С перевала Кош-лаш мы опустились по отлогому склону в узкую долину, к монастырю Люнджилик-ханум, и там расположили наш лагерь. В этой маленькой обители я остался с двумя из наших людей, а сотрудники мои с двумя остальными, в сопровождении трех туземцев, на другой день по прибытии в монастырь отправились в верховья реки Толан-ходжа для осмотра перевала через Куньлунь на Тибетское нагорье, на который нам указывали туземцы и наши торговцы еще в Керии. Во время отсутствия моих сотрудников я определил географическое положение монастыря, измерил неоднократно барометром высоту места и собрал некоторые расспросные сведения об окрестной стране.

Настоятель монастыря (халие) передал мне сказание о событии, вследствие которого возник этот монастырь, занесенном, по его словам, в одну из местных летописей, хранящихся ныне в городе Керия.

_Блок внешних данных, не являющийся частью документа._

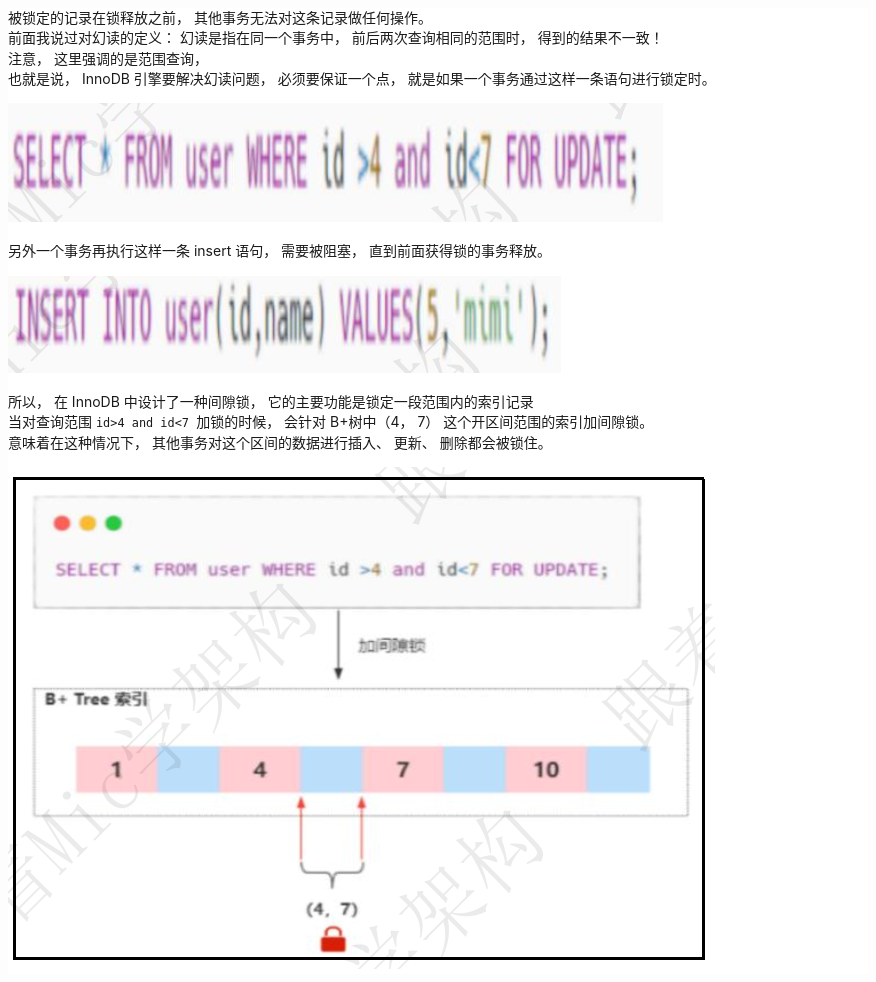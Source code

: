 

被锁定的记录在锁释放之前， 其他事务无法对这条记录做任何操作。<br/>
前面我说过对幻读的定义： 幻读是指在同一个事务中， 前后两次查询相同的范围时， 得到的结果不一致！<br/>
注意， 这里强调的是范围查询，<br/>
也就是说， InnoDB 引擎要解决幻读问题， 必须要保证一个点， 就是如果一个事务通过这样一条语句进行锁定时。  <br/>

![image-20231225161020917](img/image-20231225161020917.png)

另外一个事务再执行这样一条 insert 语句， 需要被阻塞， 直到前面获得锁的事务释放。  <br/>

![image-20231225161052772](img/image-20231225161052772.png)

所以， 在 InnoDB 中设计了一种间隙锁， 它的主要功能是锁定一段范围内的索引记录<br/>
当对查询范围 `id>4 and id<7 `加锁的时候， 会针对 B+树中（4， 7） 这个开区间范围的索引加间隙锁。<br/>
意味着在这种情况下， 其他事务对这个区间的数据进行插入、 更新、 删除都会被锁住。 <br/> 

![image-20231225161128963](img/image-20231225161128963.png)
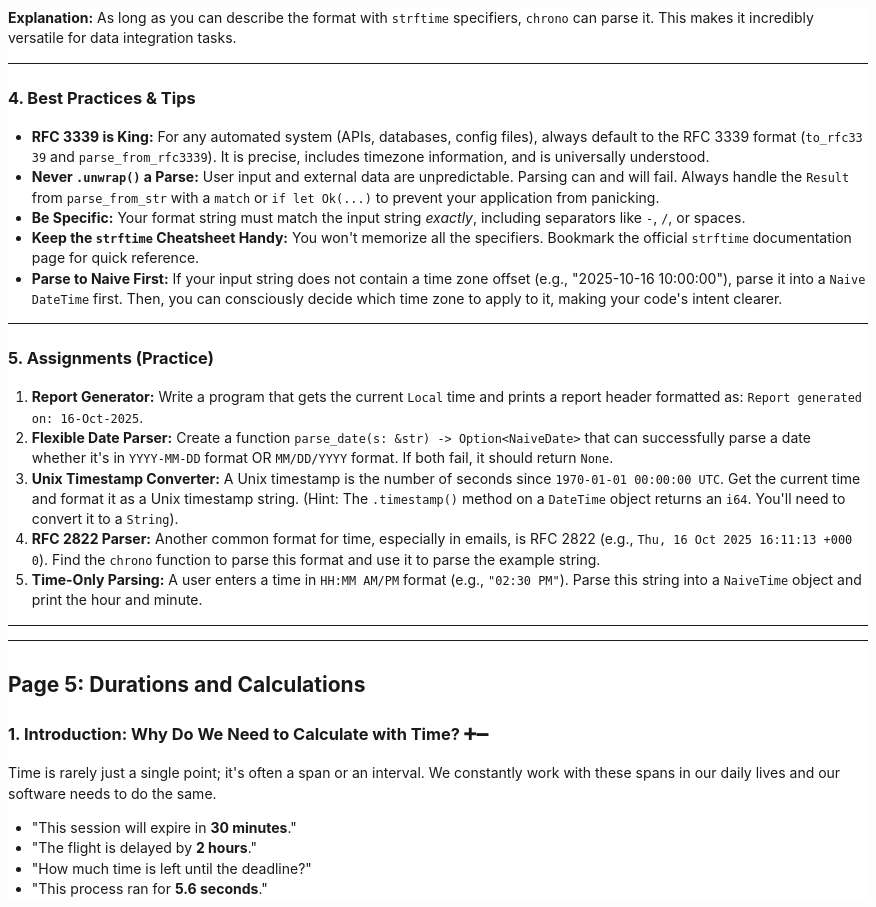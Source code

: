 **Explanation:** As long as you can describe the format with `strftime` specifiers, `chrono` can parse it. This makes it incredibly versatile for data integration tasks.

-----

### 4\. Best Practices & Tips

  * **RFC 3339 is King:** For any automated system (APIs, databases, config files), always default to the RFC 3339 format (`to_rfc3339` and `parse_from_rfc3339`). It is precise, includes timezone information, and is universally understood.
  * **Never `.unwrap()` a Parse:** User input and external data are unpredictable. Parsing can and will fail. Always handle the `Result` from `parse_from_str` with a `match` or `if let Ok(...)` to prevent your application from panicking.
  * **Be Specific:** Your format string must match the input string *exactly*, including separators like `-`, `/`, or spaces.
  * **Keep the `strftime` Cheatsheet Handy:** You won't memorize all the specifiers. Bookmark the official `strftime` documentation page for quick reference.
  * **Parse to Naive First:** If your input string does not contain a time zone offset (e.g., "2025-10-16 10:00:00"), parse it into a `NaiveDateTime` first. Then, you can consciously decide which time zone to apply to it, making your code's intent clearer.

-----

### 5\. Assignments (Practice)

1.  **Report Generator:** Write a program that gets the current `Local` time and prints a report header formatted as: `Report generated on: 16-Oct-2025`.
2.  **Flexible Date Parser:** Create a function `parse_date(s: &str) -> Option<NaiveDate>` that can successfully parse a date whether it's in `YYYY-MM-DD` format OR `MM/DD/YYYY` format. If both fail, it should return `None`.
3.  **Unix Timestamp Converter:** A Unix timestamp is the number of seconds since `1970-01-01 00:00:00 UTC`. Get the current time and format it as a Unix timestamp string. (Hint: The `.timestamp()` method on a `DateTime` object returns an `i64`. You'll need to convert it to a `String`).
4.  **RFC 2822 Parser:** Another common format for time, especially in emails, is RFC 2822 (e.g., `Thu, 16 Oct 2025 16:11:13 +0000`). Find the `chrono` function to parse this format and use it to parse the example string.
5.  **Time-Only Parsing:** A user enters a time in `HH:MM AM/PM` format (e.g., `"02:30 PM"`). Parse this string into a `NaiveTime` object and print the hour and minute.

-----

-----

## Page 5: Durations and Calculations

### 1\. Introduction: Why Do We Need to Calculate with Time? ➕➖

Time is rarely just a single point; it's often a span or an interval. We constantly work with these spans in our daily lives and our software needs to do the same.

  * "This session will expire in **30 minutes**."
  * "The flight is delayed by **2 hours**."
  * "How much time is left until the deadline?"
  * "This process ran for **5.6 seconds**."
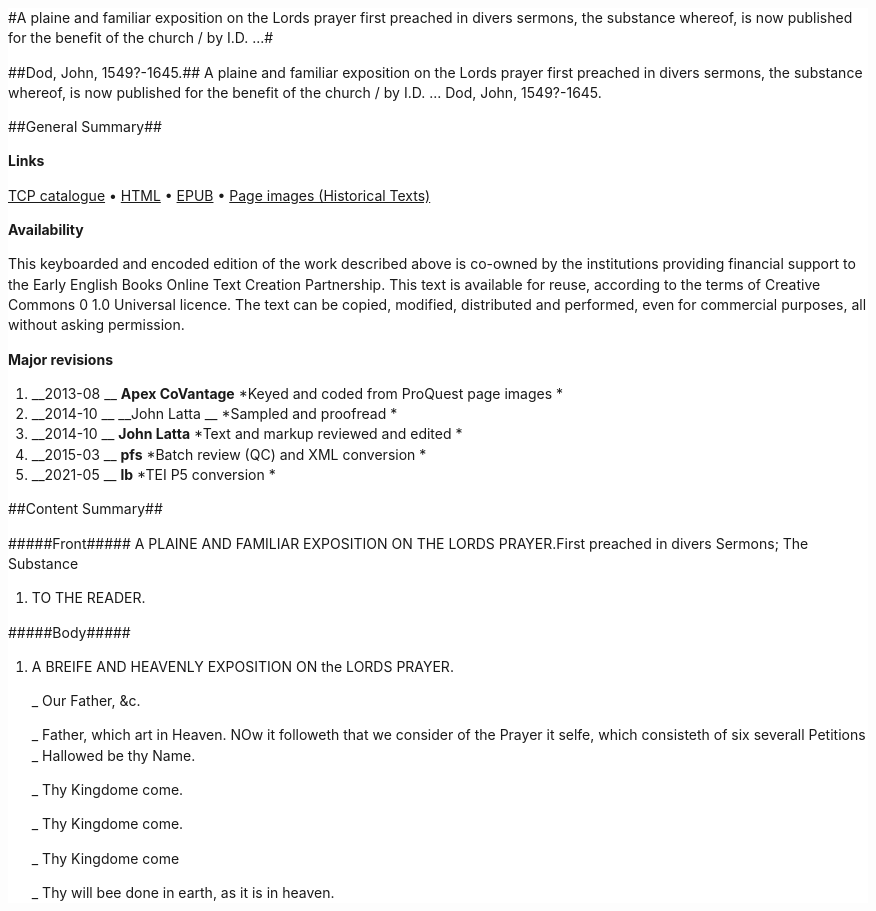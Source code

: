 #A plaine and familiar exposition on the Lords prayer first preached in divers sermons, the substance whereof, is now published for the benefit of the church / by I.D. ...#

##Dod, John, 1549?-1645.##
A plaine and familiar exposition on the Lords prayer first preached in divers sermons, the substance whereof, is now published for the benefit of the church / by I.D. ...
Dod, John, 1549?-1645.

##General Summary##

**Links**

[TCP catalogue](http://www.ota.ox.ac.uk/tcp/)  • 
[HTML](http://tei.it.ox.ac.uk/tcp/Texts-HTML/free/A20/A20528.html)  • 
[EPUB](http://tei.it.ox.ac.uk/tcp/Texts-EPUB/free/A20/A20528.epub) • 
[Page images (Historical Texts)](https://historicaltexts.jisc.ac.uk/eebo-22879245e)

**Availability**

This keyboarded and encoded edition of the work described above is co-owned by the
    institutions providing financial support to the Early English Books Online Text Creation
    Partnership. This text is available for reuse, according to the terms of  Creative Commons 0 1.0 Universal
    licence. The text can be copied, modified, distributed and performed, even for commercial
    purposes, all without asking permission.

**Major revisions**

1. __2013-08 __ __Apex CoVantage__ *Keyed and coded from ProQuest page images *
1. __2014-10 __ __John Latta __ *Sampled and proofread *
1. __2014-10 __ __John Latta__ *Text and markup reviewed and edited *
1. __2015-03 __ __pfs__ *Batch review (QC) and XML conversion *
1. __2021-05 __ __lb__ *TEI P5 conversion *

##Content Summary##

#####Front#####
A PLAINE AND FAMILIAR EXPOSITION ON THE LORDS PRAYER.First preached in divers Sermons; The Substance
1. TO THE READER.

#####Body#####

1. A BREIFE AND HEAVENLY EXPOSITION ON the LORDS PRAYER.

    _ Our Father, &c.

    _ Father, which art in Heaven.
NOw it followeth that we consider of the Prayer it selfe, which consisteth of six severall Petitions
    _ Hallowed be thy Name.

    _ Thy Kingdome come.

    _ Thy Kingdome come.

    _ Thy Kingdome come

    _ Thy will bee done in earth, as it is in heaven.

Близ южной подошвы горы, поглотившей Люнджилик-ханум, в честь этой девушки, окончившей столь печально и безвременно свое земное существование, воздвигнута мечеть, в которой настоятель монастыря с братией ежедневно в срочные часы возносят молитвы. Подле мечети находится несколько маленьких каменных келий для помещения посещающих монастырь поклонников, а настоятель с братией и служителями живут отдельно в глиняных мазанках.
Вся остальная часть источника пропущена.